Japan Is Betting Big On The Future Of Hydrogen Cars

It may feel as though the electric car has been crowned the future of transportation.

Auto companies have plans to make more electric car models, and sales — still only a tiny fraction of the overall market — are expected to get a boost as more countries pass regulations to reduce carbon emissions. But Japan isn't sure that the battery-powered electric car is the only future, and it's betting big on something it says makes more sense in big cities: hydrogen fuel cell vehicles.

At the LFA Works factory in the city of Toyota, Aichi prefecture, workers install carbon-fiber hydrogen tanks on Toyota's new hydrogen powered fuel cell car. It's called the Mirai, which means "future" in Japanese.

A hydrogen fuel cell doesn't burn anything. It uses a chemical reaction between the hydrogen and the oxygen from the air to produce electricity. Hydrogen fuel cell cars are quiet, like battery electric ones, and they emit only water.

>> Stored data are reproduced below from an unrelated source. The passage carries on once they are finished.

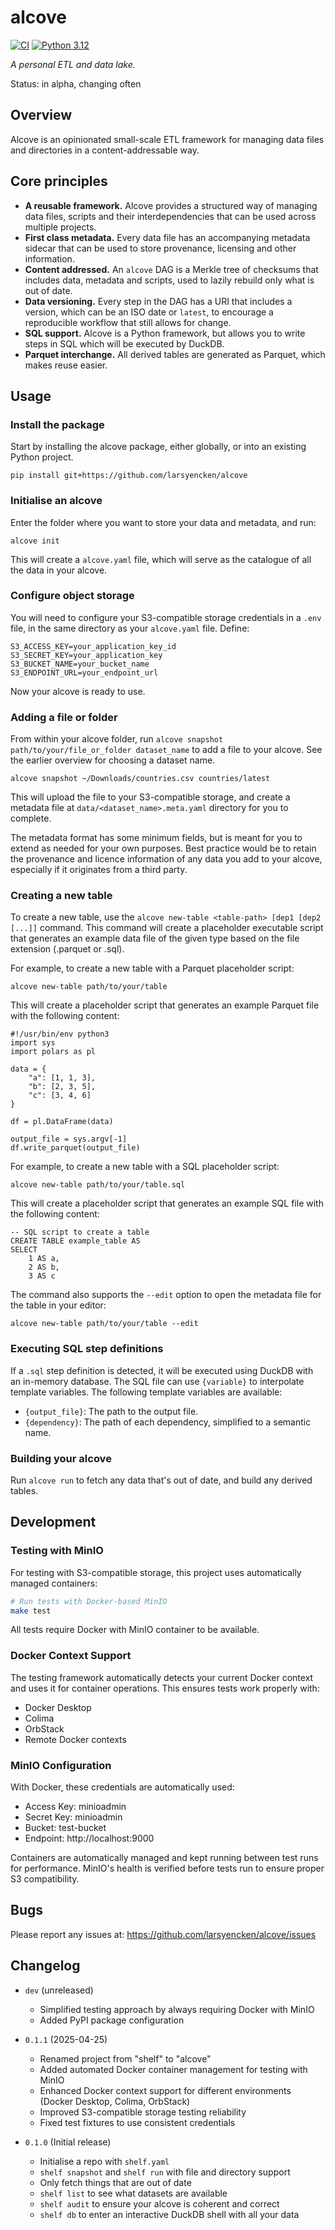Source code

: # alcove

[![CI](https://github.com/larsyencken/alcove/actions/workflows/ci.yml/badge.svg)](https://github.com/larsyencken/alcove/actions/workflows/ci.yml)
[![Python 3.12](https://img.shields.io/badge/python-3.12-blue.svg)](https://www.python.org/downloads/)

_A personal ETL and data lake._

Status: in alpha, changing often

## Overview

Alcove is an opinionated small-scale ETL framework for managing data files and directories in a content-addressable way.

## Core principles

- **A reusable framework.** Alcove provides a structured way of managing data files, scripts and their interdependencies that can be used across multiple projects.
- **First class metadata.** Every data file has an accompanying metadata sidecar that can be used to store provenance, licensing and other information.
- **Content addressed.** An `alcove` DAG is a Merkle tree of checksums that includes data, metadata and scripts, used to lazily rebuild only what is out of date.
- **Data versioning.** Every step in the DAG has a URI that includes a version, which can be an ISO date or `latest`, to encourage a reproducible workflow that still allows for change.
- **SQL support.** Alcove is a Python framework, but allows you to write steps in SQL which will be executed by DuckDB.
- **Parquet interchange.** All derived tables are generated as Parquet, which makes reuse easier.

## Usage

### Install the package

Start by installing the alcove package, either globally, or into an existing Python project.

`pip install git+https://github.com/larsyencken/alcove`

### Initialise an alcove

Enter the folder where you want to store your data and metadata, and run:

`alcove init`

This will create a `alcove.yaml` file, which will serve as the catalogue of all the data in your alcove.

### Configure object storage

You will need to configure your S3-compatible storage credentials in a `.env` file, in the same directory as your `alcove.yaml` file. Define:

```
S3_ACCESS_KEY=your_application_key_id
S3_SECRET_KEY=your_application_key
S3_BUCKET_NAME=your_bucket_name
S3_ENDPOINT_URL=your_endpoint_url
```

Now your alcove is ready to use.

### Adding a file or folder

From within your alcove folder, run `alcove snapshot path/to/your/file_or_folder dataset_name` to add a file to your alcove. See the earlier overview for choosing a dataset name.

```
alcove snapshot ~/Downloads/countries.csv countries/latest
```

This will upload the file to your S3-compatible storage, and create a metadata file at `data/<dataset_name>.meta.yaml` directory for you to complete.

The metadata format has some minimum fields, but is meant for you to extend as needed for your own purposes. Best practice would be to retain the provenance and licence information of any data you add to your alcove, especially if it originates from a third party.

### Creating a new table

To create a new table, use the `alcove new-table <table-path> [dep1 [dep2 [...]]` command. This command will create a placeholder executable script that generates an example data file of the given type based on the file extension (.parquet or .sql).

For example, to create a new table with a Parquet placeholder script:

```
alcove new-table path/to/your/table
```

This will create a placeholder script that generates an example Parquet file with the following content:

```
#!/usr/bin/env python3
import sys
import polars as pl

data = {
    "a": [1, 1, 3],
    "b": [2, 3, 5],
    "c": [3, 4, 6]
}

df = pl.DataFrame(data)

output_file = sys.argv[-1]
df.write_parquet(output_file)
```

For example, to create a new table with a SQL placeholder script:

```
alcove new-table path/to/your/table.sql
```

This will create a placeholder script that generates an example SQL file with the following content:

```
-- SQL script to create a table
CREATE TABLE example_table AS
SELECT
    1 AS a,
    2 AS b,
    3 AS c
```

The command also supports the `--edit` option to open the metadata file for the table in your editor:

```
alcove new-table path/to/your/table --edit
```

### Executing SQL step definitions

If a `.sql` step definition is detected, it will be executed using DuckDB with an in-memory database. The SQL file can use `{variable}` to interpolate template variables. The following template variables are available:

- `{output_file}`: The path to the output file.
- `{dependency}`: The path of each dependency, simplified to a semantic name.

### Building your alcove

Run `alcove run` to fetch any data that's out of date, and build any derived tables.

## Development

### Testing with MinIO

For testing with S3-compatible storage, this project uses automatically managed containers:

```bash
# Run tests with Docker-based MinIO
make test
```

All tests require Docker with MinIO container to be available.

### Docker Context Support

The testing framework automatically detects your current Docker context and uses it for container operations. This ensures tests work properly with:
- Docker Desktop
- Colima
- OrbStack
- Remote Docker contexts

### MinIO Configuration

With Docker, these credentials are automatically used:
- Access Key: minioadmin
- Secret Key: minioadmin
- Bucket: test-bucket
- Endpoint: http://localhost:9000

Containers are automatically managed and kept running between test runs for performance.
MinIO's health is verified before tests run to ensure proper S3 compatibility.

## Bugs

Please report any issues at: https://github.com/larsyencken/alcove/issues

## Changelog

- `dev` (unreleased)
  - Simplified testing approach by always requiring Docker with MinIO
  - Added PyPI package configuration

- `0.1.1` (2025-04-25)
  - Renamed project from "shelf" to "alcove"
  - Added automated Docker container management for testing with MinIO
  - Enhanced Docker context support for different environments (Docker Desktop, Colima, OrbStack)
  - Improved S3-compatible storage testing reliability
  - Fixed test fixtures to use consistent credentials

- `0.1.0` (Initial release)
  - Initialise a repo with `shelf.yaml`
  - `shelf snapshot` and `shelf run` with file and directory support
  - Only fetch things that are out of date
  - `shelf list` to see what datasets are available
  - `shelf audit` to ensure your alcove is coherent and correct
  - `shelf db` to enter an interactive DuckDB shell with all your data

At this tiny factory, located inside Toyota's larger Motomachi plant, only about 10 cars are made each day, assembled by hand.

"I love Mirai," says plant manager Matsuo Yoshiyuki, who owns one of the vehicles. "I believe in the future of hydrogen. It's very important for the [environment]."

Only about 11,000 fuel cell vehicles are on the road worldwide. Nearly half of them are in California, which has stringent vehicle emission regulations and tax credits that incentivize electric and fuel cell vehicles.

In Japan, the Mirai is expensive even with a generous government subsidy that brings it down from the equivalent of about $70,000 to about $50,000. The largest cost is the fuel cell production, but Toyota says that will drop as production ramps up.

Japan has embraced the technology and aims to create the first "hydrogen society," which also includes the use of hydrogen for power generation. The energy ministry has ambitious targets in the lead-up to the 2020 Olympics. The city of Tokyo plans to deploy 100 hydrogen fuel cell buses during the games, and it wants to have 40,000 fuel cell electric vehicles on the road, with a longer-term goal of 200,000 such vehicles in the next six years.

More convenient than plug-in electric

Today there are far more battery electric vehicles on the road than hydrogen cars, with more than 5 million plug-in cars worldwide, according to José Pontes, an analyst at EV-Volume.com, a website that tracks the industry. But in countries like Japan, where much of the population lives in dense urban areas, many people live in apartment buildings without a place to easily charge a car. It's here where companies like Toyota are banking on the convenience of the hydrogen fuel cell.

"There's just no behavior change as long as you have [hydrogen] infrastructure in place," says Matthew Klippenstein, co-author of the online publication Fuel Cell Industry Review. "We go to the same gas station and fuel up in the same few minutes and just keep on tootling on."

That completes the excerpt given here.